When you reach the line that contains "exiftool filename | find exif data" in the data below, start reproducing lines exactly, and stop after the line that contains "cp file.txt file_backup.txt | copy file".

(Rendered images with source text)
========

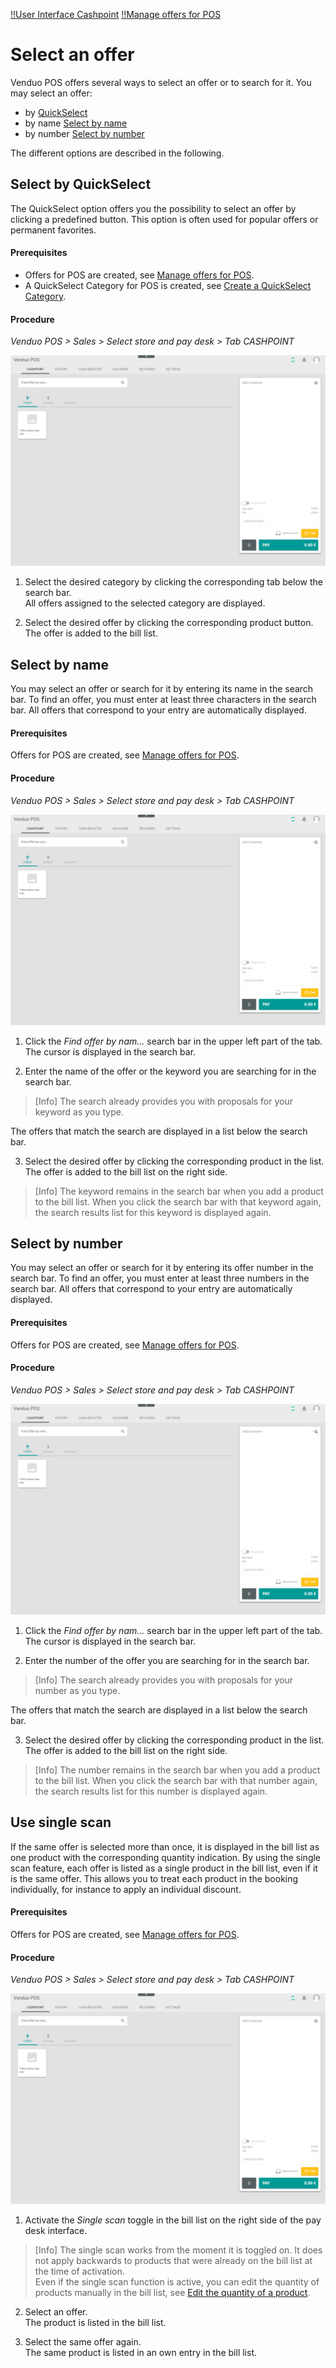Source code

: [!!User Interface Cashpoint](../UserInterface/01a_Cashpoint.md)
[!!Manage offers for POS](../Integration/07_ManageOffers.md)


# Select an offer

Venduo POS offers several ways to select an offer or to search for it.
You may select an offer:
- by [QuickSelect](#select-by-quickselect)
- by name [Select by name](#select-by-name)
- by number [Select by number](#select-by-number)

The different options are described in the following.

## Select by QuickSelect

The QuickSelect option offers you the possibility to select an offer by clicking a predefined button. This option is often used for popular offers or permanent favorites.

#### Prerequisites

- Offers for POS are created, see [Manage offers for POS](../Integration/07_ManageOffers.md).
- A QuickSelect Category for POS is created, see [Create a QuickSelect Category](../Integration/07_ManageOffers.md#create-a-quickselect-category).

#### Procedure

*Venduo POS > Sales > Select store and pay desk > Tab CASHPOINT*

![Cashpoint](../../Assets/Screenshots/POS/Sales/Cashpoint/Cashpoint.png "[Cashpoint]")

1. Select the desired category by clicking the corresponding tab below the search bar.  
  All offers assigned to the selected category are displayed.

2. Select the desired offer by clicking the corresponding product button.   
  The offer is added to the bill list.



## Select by name

You may select an offer or search for it by entering its name in the search bar. To find an offer, you must enter at least three characters in the search bar. All offers that correspond to your entry are automatically displayed.

#### Prerequisites

Offers for POS are created, see [Manage offers for POS](../Integration/07_ManageOffers.md).

#### Procedure

*Venduo POS > Sales > Select store and pay desk > Tab CASHPOINT*

![Cashpoint](../../Assets/Screenshots/POS/Sales/Cashpoint/Cashpoint.png "[Cashpoint]")

1. Click the *Find offer by nam...* search bar in the upper left part of the tab.  
  The cursor is displayed in the search bar.

2. Enter the name of the offer or the keyword you are searching for in the search bar.

  > [Info] The search already provides you with proposals for your keyword as you type.

  The offers that match the search are displayed in a list below the search bar.

3. Select the desired offer by clicking the corresponding product in the list.   
  The offer is added to the bill list on the right side.

  > [Info] The keyword remains in the search bar when you add a product to the bill list. When you click the search bar with that keyword again, the  search results list for this keyword is displayed again.



## Select by number

You may select an offer or search for it by entering its offer number in the search bar. To find an offer, you must enter at least three numbers in the search bar. All offers that correspond to your entry are automatically displayed.

#### Prerequisites

Offers for POS are created, see [Manage offers for POS](../Integration/07_ManageOffers.md).

#### Procedure

*Venduo POS > Sales > Select store and pay desk > Tab CASHPOINT*

![Cashpoint](../../Assets/Screenshots/POS/Sales/Cashpoint/Cashpoint.png "[Cashpoint]")

1. Click the *Find offer by nam...* search bar in the upper left part of the tab.  
  The cursor is displayed in the search bar.

2. Enter the number of the offer you are searching for in the search bar.

  > [Info] The search already provides you with proposals for your number as you type.

  The offers that match the search are displayed in a list below the search bar.

3. Select the desired offer by clicking the corresponding product in the list.   
  The offer is added to the bill list on the right side.

  > [Info] The number remains in the search bar when you add a product to the bill list. When you click the search bar with that number again, the search results list for this number is displayed again.



## Use single scan

If the same offer is selected more than once, it is displayed in the bill list as one product with the corresponding quantity indication. By using the single scan feature, each offer is listed as a single product in the bill list, even if it is the same offer. This allows you to treat each product in the booking individually, for instance to apply an individual discount.

#### Prerequisites

Offers for POS are created, see [Manage offers for POS](../Integration/07_ManageOffers.md).

#### Procedure

*Venduo POS > Sales > Select store and pay desk > Tab CASHPOINT*

![Cashpoint](../../Assets/Screenshots/POS/Sales/Cashpoint/Cashpoint.png "[Cashpoint]")

1. Activate the *Single scan* toggle in the bill list on the right side of the pay desk interface.   

> [Info] The single scan works from the moment it is toggled on. It does not apply backwards to products that were already on the bill list at the time of activation.   
Even if the single scan function is active, you can edit the quantity of products manually in the bill list, see [Edit the quantity of a product](./03_EditBillList.md#edit-the-quantity-of-a-product).

2. Select an offer.   
  The product is listed in the bill list.

3. Select the same offer again.   
  The same product is listed in an own entry in the bill list.
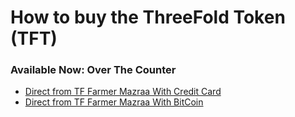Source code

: # How to buy the ThreeFold Token (TFT)

### Available Now: Over The Counter
- [Direct from TF Farmer Mazraa With Credit Card](tft_mazraa.md)
- [Direct from TF Farmer Mazraa With BitCoin](tf_with_btc.md)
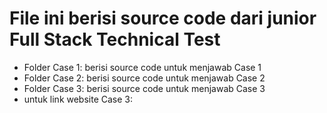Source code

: # File ini berisi source code dari junior Full Stack Technical Test

- Folder Case 1: berisi source code untuk menjawab Case 1
- Folder Case 2: berisi source code untuk menjawab Case 2
- Folder Case 3: berisi source code untuk menjawab Case 3
- untuk link website Case 3: 
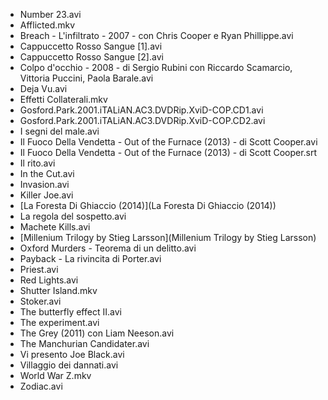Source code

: * Number 23.avi
* Afflicted.mkv
* Breach - L'infiltrato - 2007 - con Chris Cooper e Ryan Phillippe.avi
* Cappuccetto Rosso Sangue [1].avi
* Cappuccetto Rosso Sangue [2].avi
* Colpo d'occhio - 2008 -  di Sergio Rubini con Riccardo Scamarcio,  Vittoria Puccini,  Paola Barale.avi
* Deja Vu.avi
* Effetti Collaterali.mkv
* Gosford.Park.2001.iTALiAN.AC3.DVDRip.XviD-COP.CD1.avi
* Gosford.Park.2001.iTALiAN.AC3.DVDRip.XviD-COP.CD2.avi
* I segni del male.avi
* Il Fuoco Della Vendetta - Out of the Furnace (2013) - di Scott Cooper.avi
* Il Fuoco Della Vendetta - Out of the Furnace (2013) - di Scott Cooper.srt
* Il rito.avi
* In the Cut.avi
* Invasion.avi
* Killer Joe.avi
* [La Foresta Di Ghiaccio (2014)](La Foresta Di Ghiaccio (2014))
* La regola del sospetto.avi
* Machete Kills.avi
* [Millenium Trilogy by Stieg Larsson](Millenium Trilogy by Stieg Larsson)
* Oxford Murders - Teorema di un delitto.avi
* Payback - La rivincita di Porter.avi
* Priest.avi
* Red Lights.avi
* Shutter Island.mkv
* Stoker.avi
* The butterfly effect II.avi
* The experiment.avi
* The Grey (2011) con Liam Neeson.avi
* The Manchurian Candidater.avi
* Vi presento Joe Black.avi
* Villaggio dei dannati.avi
* World War Z.mkv
* Zodiac.avi
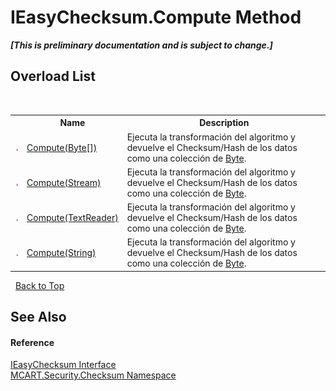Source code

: # IEasyChecksum.Compute Method 
 _**\[This is preliminary documentation and is subject to change.\]**_


## Overload List
&nbsp;<table><tr><th></th><th>Name</th><th>Description</th></tr><tr><td>![Public method](media/pubmethod.gif "Public method")</td><td><a href="2e59dd9f-1495-eb36-409b-a826a817d867">Compute(Byte[])</a></td><td>
Ejecuta la transformación del algoritmo y devuelve el Checksum/Hash de los datos como una colección de <a href="http://msdn2.microsoft.com/es-es/library/yyb1w04y" target="_blank">Byte</a>.</td></tr><tr><td>![Public method](media/pubmethod.gif "Public method")</td><td><a href="ab6aa3ea-c542-2839-1937-2b47de1b4d7d">Compute(Stream)</a></td><td>
Ejecuta la transformación del algoritmo y devuelve el Checksum/Hash de los datos como una colección de <a href="http://msdn2.microsoft.com/es-es/library/yyb1w04y" target="_blank">Byte</a>.</td></tr><tr><td>![Public method](media/pubmethod.gif "Public method")</td><td><a href="c326d2ab-30f7-5730-d2e8-02ab20149a8d">Compute(TextReader)</a></td><td>
Ejecuta la transformación del algoritmo y devuelve el Checksum/Hash de los datos como una colección de <a href="http://msdn2.microsoft.com/es-es/library/yyb1w04y" target="_blank">Byte</a>.</td></tr><tr><td>![Public method](media/pubmethod.gif "Public method")</td><td><a href="5a323f63-0715-8109-6270-441bff8ccf65">Compute(String)</a></td><td>
Ejecuta la transformación del algoritmo y devuelve el Checksum/Hash de los datos como una colección de <a href="http://msdn2.microsoft.com/es-es/library/yyb1w04y" target="_blank">Byte</a>.</td></tr></table>&nbsp;
<a href="#ieasychecksum.compute-method">Back to Top</a>

## See Also


#### Reference
<a href="91f7d2c9-3f1a-2c86-2521-c04ece8a3e0b">IEasyChecksum Interface</a><br /><a href="60810d21-7cbc-628a-0d69-05538adbf155">MCART.Security.Checksum Namespace</a><br />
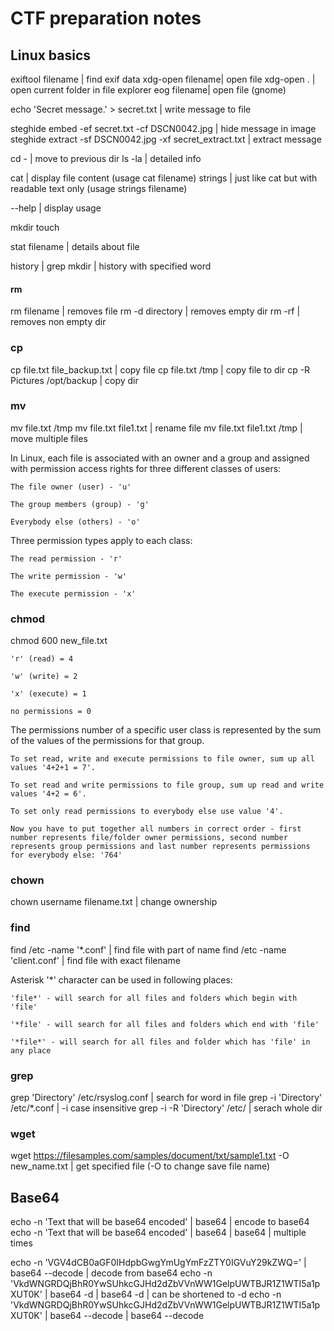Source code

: # CTF preparation notes

## Linux basics

exiftool filename | find exif data
xdg-open filename| open file
xdg-open . | open current folder in file explorer
eog filename| open file (gnome)

echo 'Secret message.' > secret.txt | write message to file

steghide embed -ef secret.txt -cf DSCN0042.jpg | hide message in image
steghide extract -sf DSCN0042.jpg -xf secret_extract.txt | extract message

cd - | move to previous dir
ls -la | detailed info

cat | display file content (usage cat filename)
strings | just like cat but with readable text only (usage strings filename)

--help | display usage

mkdir
touch

stat filename | details about file

history | grep mkdir | history with specified word

#### rm
rm filename | removes file
rm -d directory | removes empty dir
rm -rf | removes non empty dir

### cp
cp file.txt file_backup.txt | copy file
cp file.txt /tmp | copy file to dir
cp -R Pictures /opt/backup | copy dir

### mv
mv file.txt /tmp 
mv file.txt file1.txt | rename file
mv file.txt file1.txt /tmp | move multiple files 

In Linux, each file is associated with an owner and a group and assigned with permission access rights for three different classes of users:

    The file owner (user) - 'u'

    The group members (group) - 'g'

    Everybody else (others) - 'o'

Three permission types apply to each class:

    The read permission - 'r'

    The write permission - 'w'

    The execute permission - 'x'

### chmod
chmod 600 new_file.txt

    'r' (read) = 4

    'w' (write) = 2

    'x' (execute) = 1

    no permissions = 0

The permissions number of a specific user class is represented by the sum of the values of the permissions for that group.

    To set read, write and execute permissions to file owner, sum up all values '4+2+1 = 7'.

    To set read and write permissions to file group, sum up read and write values '4+2 = 6'.

    To set only read permissions to everybody else use value '4'.

    Now you have to put together all numbers in correct order - first number represents file/folder owner permissions, second number represents group permissions and last number represents permissions for everybody else: '764'

### chown
chown username filename.txt | change ownership

### find
find /etc -name '*.conf' | find file with part of name
find /etc -name 'client.conf' | find file with exact filename

Asterisk '*' character can be used in following places:

    'file*' - will search for all files and folders which begin with 'file'

    '*file' - will search for all files and folders which end with 'file'

    '*file*' - will search for all files and folder which has 'file' in any place

### grep
grep 'Directory' /etc/rsyslog.conf | search for word in file
grep -i 'Directory' /etc/*.conf | -i case insensitive
grep -i -R 'Directory' /etc/ | serach whole dir

### wget
wget https://filesamples.com/samples/document/txt/sample1.txt -O new_name.txt | get specified file (-O to change save file name)

## Base64

echo -n 'Text that will be base64 encoded' | base64 | encode to base64
echo -n 'Text that will be base64 encoded' | base64 | base64  | multiple times

echo -n 'VGV4dCB0aGF0IHdpbGwgYmUgYmFzZTY0IGVuY29kZWQ=' | base64 --decode | decode from base64
echo -n 'VkdWNGRDQjBhR0YwSUhkcGJHd2dZbVVnWW1GelpUWTBJR1Z1WTI5a1pXUT0K' | base64 -d | base64 -d | can be shortened to -d
echo -n 'VkdWNGRDQjBhR0YwSUhkcGJHd2dZbVVnWW1GelpUWTBJR1Z1WTI5a1pXUT0K' | base64 --decode | base64 --decode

========

### TASK RESULT
exiftool filename | find exif data
xdg-open filename| open file
xdg-open . | open current folder in file explorer
eog filename| open file (gnome)

echo 'Secret message.' > secret.txt | write message to file

steghide embed -ef secret.txt -cf DSCN0042.jpg | hide message in image
steghide extract -sf DSCN0042.jpg -xf secret_extract.txt | extract message

cd - | move to previous dir
ls -la | detailed info

cat | display file content (usage cat filename)
strings | just like cat but with readable text only (usage strings filename)

--help | display usage

mkdir
touch

stat filename | details about file

history | grep mkdir | history with specified word

#### rm
rm filename | removes file
rm -d directory | removes empty dir
rm -rf | removes non empty dir

### cp
cp file.txt file_backup.txt | copy file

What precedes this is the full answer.